== Records for the exercise
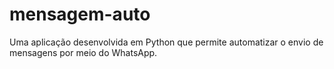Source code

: # mensagem-auto
Uma aplicação desenvolvida em Python que permite automatizar o envio de mensagens por meio do WhatsApp.
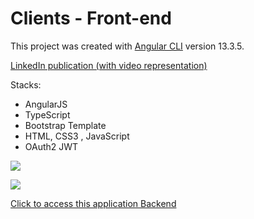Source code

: # Clients - Front-end

This project was created with [Angular CLI](https://github.com/angular/angular-cli) version 13.3.5.

[LinkedIn publication (with video representation)](https://www.linkedin.com/posts/rodrigocarvalhodev_frontend-backend-java-activity-6935777529647538176-DcTk?utm_source=linkedin_share&utm_medium=android_appshare&utm_medium=member_desktop_web)

Stacks:

- AngularJS
- TypeScript
- Bootstrap Template
- HTML, CSS3 , JavaScript
- OAuth2 JWT

![](https://imgur.com/PPeE9ek.png)

![](https://imgur.com/aCDfZvE.png)

[Click to access this application Backend](https://github.com/rodrigocarvalhodev/first-spring-project)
====
What you have to do: If a line in the records includes the string "github", copy it.

Answer to the problem:
This project was created with [Angular CLI](https://github.com/angular/angular-cli) version 13.3.5.
[Click to access this application Backend](https://github.com/rodrigocarvalhodev/first-spring-project)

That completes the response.